WorldProminent Haitian gang leader shot dead by police as political groups near finalisation of transition council | World News

A prominent Haitian gang leader who escaped prison earlier this month has been shot dead by police – as political groups appear to be getting closer to finalising a transition council in the country.

Ernst Julme, known as Ti Greg, was the head of Delmas 95 which is part of Jimmy “Barbecue” Cherizier’s alliance of gangs.

Julme was shot by police in the Petion-Ville neighbourhood of the capital Port-au-Prince a day after Makandal, another gang leader, was killed in a suspected resurgence by a vigilante group called Bwa Kale, police and sources have told Reuters.

The death of Julme marks a setback for Cherizier’s “Viv Ansanm” alliance of gangs that hopes to take over more parts of Port-au-Prince.

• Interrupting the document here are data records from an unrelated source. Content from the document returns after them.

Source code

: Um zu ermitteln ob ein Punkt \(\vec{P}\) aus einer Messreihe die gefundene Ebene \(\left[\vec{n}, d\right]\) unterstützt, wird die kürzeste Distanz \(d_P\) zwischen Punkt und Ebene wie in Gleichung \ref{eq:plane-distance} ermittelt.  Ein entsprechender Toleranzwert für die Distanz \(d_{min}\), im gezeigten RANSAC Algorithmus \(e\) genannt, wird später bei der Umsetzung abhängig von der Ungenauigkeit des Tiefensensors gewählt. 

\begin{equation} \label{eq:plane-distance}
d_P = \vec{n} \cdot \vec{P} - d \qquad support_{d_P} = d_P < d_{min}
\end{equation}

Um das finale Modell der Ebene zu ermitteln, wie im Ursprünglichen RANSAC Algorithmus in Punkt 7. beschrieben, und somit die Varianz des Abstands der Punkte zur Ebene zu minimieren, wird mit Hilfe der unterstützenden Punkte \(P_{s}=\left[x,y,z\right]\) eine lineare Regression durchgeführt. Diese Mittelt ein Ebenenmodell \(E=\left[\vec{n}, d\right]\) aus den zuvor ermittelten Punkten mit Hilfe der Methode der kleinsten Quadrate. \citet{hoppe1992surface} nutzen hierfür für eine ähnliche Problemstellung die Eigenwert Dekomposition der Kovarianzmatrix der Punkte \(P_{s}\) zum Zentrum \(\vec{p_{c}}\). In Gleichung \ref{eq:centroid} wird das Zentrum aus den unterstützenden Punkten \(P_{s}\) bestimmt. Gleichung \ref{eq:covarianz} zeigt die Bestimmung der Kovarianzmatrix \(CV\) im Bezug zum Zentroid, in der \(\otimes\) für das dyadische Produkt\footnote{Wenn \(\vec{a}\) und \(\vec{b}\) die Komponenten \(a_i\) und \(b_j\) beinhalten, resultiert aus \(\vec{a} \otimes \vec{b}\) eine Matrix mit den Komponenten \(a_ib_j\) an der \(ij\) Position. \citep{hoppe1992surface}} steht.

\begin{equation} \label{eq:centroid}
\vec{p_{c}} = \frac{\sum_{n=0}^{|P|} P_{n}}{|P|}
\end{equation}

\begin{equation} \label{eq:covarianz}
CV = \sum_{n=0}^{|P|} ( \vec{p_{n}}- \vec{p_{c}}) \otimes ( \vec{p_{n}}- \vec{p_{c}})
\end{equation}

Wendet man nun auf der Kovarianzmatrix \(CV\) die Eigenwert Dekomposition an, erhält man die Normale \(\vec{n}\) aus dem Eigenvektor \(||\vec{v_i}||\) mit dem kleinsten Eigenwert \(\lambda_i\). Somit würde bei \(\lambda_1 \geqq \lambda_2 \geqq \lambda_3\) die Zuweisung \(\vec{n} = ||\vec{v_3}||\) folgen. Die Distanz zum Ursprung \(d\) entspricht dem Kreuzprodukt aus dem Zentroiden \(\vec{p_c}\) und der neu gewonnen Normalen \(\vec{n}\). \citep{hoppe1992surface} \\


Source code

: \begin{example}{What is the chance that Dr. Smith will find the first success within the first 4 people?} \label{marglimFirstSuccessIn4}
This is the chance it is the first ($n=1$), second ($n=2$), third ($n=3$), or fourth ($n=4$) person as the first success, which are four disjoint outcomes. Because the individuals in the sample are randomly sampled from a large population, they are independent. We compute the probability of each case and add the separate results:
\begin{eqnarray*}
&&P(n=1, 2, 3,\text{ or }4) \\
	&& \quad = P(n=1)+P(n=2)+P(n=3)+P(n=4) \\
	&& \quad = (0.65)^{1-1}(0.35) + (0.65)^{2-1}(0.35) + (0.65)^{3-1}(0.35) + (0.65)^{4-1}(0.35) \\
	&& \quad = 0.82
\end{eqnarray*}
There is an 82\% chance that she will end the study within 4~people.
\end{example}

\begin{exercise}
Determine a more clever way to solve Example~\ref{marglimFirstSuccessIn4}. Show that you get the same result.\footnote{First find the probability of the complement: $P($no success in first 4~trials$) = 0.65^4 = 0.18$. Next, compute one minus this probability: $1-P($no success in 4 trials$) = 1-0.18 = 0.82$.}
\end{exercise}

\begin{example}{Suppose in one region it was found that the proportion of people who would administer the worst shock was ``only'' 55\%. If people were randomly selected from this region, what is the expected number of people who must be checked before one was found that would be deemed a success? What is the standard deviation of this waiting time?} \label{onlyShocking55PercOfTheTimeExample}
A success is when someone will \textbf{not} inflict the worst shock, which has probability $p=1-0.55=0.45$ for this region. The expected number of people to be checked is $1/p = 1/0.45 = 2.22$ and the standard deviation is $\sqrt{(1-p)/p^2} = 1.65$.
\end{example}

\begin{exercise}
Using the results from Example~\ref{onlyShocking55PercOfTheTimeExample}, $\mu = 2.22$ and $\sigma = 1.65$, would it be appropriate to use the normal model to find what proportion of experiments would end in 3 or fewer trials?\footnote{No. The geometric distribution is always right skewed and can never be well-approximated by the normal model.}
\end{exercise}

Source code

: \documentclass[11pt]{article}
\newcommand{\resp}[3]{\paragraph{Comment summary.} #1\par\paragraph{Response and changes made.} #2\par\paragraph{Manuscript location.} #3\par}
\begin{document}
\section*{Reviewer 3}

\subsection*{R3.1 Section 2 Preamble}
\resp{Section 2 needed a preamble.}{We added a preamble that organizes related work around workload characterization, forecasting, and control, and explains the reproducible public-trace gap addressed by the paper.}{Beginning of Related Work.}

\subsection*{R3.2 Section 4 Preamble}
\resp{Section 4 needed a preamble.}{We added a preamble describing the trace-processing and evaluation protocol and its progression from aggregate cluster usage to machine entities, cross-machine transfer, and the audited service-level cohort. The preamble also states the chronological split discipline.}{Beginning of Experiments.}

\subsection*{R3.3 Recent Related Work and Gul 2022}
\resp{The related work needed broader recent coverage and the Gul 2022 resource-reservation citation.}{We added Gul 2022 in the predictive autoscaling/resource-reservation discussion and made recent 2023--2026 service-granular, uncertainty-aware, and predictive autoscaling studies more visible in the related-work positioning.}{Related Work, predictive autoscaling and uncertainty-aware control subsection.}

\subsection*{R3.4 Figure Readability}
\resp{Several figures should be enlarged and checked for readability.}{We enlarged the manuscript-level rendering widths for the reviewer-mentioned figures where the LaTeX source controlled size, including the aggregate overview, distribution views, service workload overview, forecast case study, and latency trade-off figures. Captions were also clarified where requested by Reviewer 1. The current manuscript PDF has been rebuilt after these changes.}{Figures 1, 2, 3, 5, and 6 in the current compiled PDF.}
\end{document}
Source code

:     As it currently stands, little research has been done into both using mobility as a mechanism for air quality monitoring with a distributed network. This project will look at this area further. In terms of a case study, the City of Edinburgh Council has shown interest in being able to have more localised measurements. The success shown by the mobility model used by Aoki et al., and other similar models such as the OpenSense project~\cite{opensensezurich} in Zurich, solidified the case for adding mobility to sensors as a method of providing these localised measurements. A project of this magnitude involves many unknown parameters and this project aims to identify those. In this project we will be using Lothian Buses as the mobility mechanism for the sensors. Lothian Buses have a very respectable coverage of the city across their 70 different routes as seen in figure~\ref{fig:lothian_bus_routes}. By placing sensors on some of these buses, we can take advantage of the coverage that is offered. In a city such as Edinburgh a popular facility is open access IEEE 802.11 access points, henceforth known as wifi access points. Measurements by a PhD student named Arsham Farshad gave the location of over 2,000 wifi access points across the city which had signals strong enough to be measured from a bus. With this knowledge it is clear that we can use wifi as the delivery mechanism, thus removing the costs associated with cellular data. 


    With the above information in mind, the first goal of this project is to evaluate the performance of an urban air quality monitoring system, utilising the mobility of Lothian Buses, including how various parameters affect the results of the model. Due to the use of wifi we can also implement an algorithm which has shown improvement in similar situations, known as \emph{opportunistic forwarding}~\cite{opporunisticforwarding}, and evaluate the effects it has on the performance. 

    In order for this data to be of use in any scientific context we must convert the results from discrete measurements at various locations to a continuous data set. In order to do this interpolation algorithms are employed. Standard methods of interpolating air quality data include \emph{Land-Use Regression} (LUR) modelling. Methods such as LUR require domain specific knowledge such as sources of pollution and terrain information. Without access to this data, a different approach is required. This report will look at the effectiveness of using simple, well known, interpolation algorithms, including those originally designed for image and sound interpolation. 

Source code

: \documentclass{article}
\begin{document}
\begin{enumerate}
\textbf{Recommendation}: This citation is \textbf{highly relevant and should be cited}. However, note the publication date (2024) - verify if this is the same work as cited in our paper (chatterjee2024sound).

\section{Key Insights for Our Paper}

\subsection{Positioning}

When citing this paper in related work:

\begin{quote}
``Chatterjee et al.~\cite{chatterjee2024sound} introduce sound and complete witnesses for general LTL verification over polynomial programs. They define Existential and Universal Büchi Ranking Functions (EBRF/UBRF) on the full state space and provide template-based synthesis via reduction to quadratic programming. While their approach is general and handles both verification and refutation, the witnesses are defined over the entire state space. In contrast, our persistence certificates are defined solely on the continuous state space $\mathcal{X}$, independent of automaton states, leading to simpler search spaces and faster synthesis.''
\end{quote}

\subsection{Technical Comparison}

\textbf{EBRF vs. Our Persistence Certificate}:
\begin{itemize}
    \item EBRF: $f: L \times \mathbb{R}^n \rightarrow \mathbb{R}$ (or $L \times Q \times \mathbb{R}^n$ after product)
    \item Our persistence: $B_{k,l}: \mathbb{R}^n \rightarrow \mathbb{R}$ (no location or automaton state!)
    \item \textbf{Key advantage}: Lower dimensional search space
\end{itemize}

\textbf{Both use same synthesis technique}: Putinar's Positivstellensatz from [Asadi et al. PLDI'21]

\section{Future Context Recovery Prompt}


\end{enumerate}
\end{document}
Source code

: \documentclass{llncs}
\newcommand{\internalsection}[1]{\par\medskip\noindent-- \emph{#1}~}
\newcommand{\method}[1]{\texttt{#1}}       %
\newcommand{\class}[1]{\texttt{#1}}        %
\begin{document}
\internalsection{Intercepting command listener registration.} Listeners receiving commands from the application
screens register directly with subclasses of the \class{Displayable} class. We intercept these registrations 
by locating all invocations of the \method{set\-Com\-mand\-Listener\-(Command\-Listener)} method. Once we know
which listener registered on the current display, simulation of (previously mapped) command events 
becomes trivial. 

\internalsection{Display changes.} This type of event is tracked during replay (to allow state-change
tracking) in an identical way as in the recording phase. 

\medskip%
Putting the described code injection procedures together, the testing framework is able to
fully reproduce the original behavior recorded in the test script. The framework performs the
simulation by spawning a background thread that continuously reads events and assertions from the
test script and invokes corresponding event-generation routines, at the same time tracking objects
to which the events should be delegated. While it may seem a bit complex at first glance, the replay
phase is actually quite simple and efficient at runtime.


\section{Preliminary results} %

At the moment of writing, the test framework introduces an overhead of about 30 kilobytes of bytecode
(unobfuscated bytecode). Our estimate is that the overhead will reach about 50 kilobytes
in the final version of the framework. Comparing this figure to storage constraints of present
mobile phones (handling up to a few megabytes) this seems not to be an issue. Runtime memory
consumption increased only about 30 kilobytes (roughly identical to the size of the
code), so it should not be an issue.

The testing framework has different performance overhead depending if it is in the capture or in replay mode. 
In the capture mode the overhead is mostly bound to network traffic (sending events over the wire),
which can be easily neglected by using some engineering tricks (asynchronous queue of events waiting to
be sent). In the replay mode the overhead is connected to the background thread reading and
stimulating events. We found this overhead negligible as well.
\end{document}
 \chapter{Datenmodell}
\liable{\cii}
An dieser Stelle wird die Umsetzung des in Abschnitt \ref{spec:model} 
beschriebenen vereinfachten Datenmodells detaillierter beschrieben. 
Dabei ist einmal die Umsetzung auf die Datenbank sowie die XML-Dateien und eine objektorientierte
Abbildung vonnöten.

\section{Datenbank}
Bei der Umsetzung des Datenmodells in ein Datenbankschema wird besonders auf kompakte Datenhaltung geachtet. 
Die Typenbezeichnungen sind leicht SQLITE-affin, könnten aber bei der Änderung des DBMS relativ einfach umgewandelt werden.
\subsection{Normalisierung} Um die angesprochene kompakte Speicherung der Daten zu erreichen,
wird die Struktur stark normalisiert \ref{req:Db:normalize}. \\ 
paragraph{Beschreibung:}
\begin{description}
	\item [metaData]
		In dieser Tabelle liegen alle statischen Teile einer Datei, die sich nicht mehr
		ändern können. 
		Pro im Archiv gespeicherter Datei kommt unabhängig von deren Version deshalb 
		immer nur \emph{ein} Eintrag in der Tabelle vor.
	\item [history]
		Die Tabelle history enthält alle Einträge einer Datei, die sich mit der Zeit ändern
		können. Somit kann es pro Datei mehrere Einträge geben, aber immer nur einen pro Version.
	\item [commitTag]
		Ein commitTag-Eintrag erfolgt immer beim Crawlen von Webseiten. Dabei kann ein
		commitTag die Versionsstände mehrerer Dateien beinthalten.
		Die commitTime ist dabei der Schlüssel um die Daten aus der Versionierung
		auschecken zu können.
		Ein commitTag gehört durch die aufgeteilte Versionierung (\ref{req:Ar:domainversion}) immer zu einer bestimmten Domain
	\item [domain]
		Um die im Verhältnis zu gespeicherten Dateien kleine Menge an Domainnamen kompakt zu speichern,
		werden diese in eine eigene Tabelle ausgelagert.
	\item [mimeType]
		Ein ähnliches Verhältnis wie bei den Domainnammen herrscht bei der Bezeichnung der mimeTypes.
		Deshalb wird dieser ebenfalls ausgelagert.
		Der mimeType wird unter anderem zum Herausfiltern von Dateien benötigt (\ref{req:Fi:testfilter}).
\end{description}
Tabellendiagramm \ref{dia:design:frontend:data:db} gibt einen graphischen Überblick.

Haiti entered a state of emergency on 3 March after Cherizier called for criminal groups to unite and overthrow the country’s Prime Minister Ariel Henry.

Attacks by powerful gangs on key government targets had begun on 29 February across Port-au-Prince, with gunmen having burned police stations, closed the main international airports and raided the country’s two biggest prisons, releasing 4,000 inmates.

On Thursday, United Nations Secretary-General Antonio Guterres welcomed reports that political groups in Haiti had selected all members of a transitional council set to assume presidential powers ahead of future elections in the country.

The council, intended to bring together Haiti’s fractured political class, is mandated with appointing a replacement for Mr Henry, who announced his resignation on 11 March as gang violence prevented his return into the country.

The council will also wield certain presidential powers until elections can be held.

People run through the streets of Port-au-Prince as bullets fly. Pic: Reuters
People run through the streets of Port-au-Prince as bullets fly. Pic: Reuters

The transition plan was brokered in Jamaica by the intergovernmental Caribbean Community (CARICOM), alongside
representatives of Haiti’s government and opposition.

CARICOM released a list of political groups that would be represented in the council.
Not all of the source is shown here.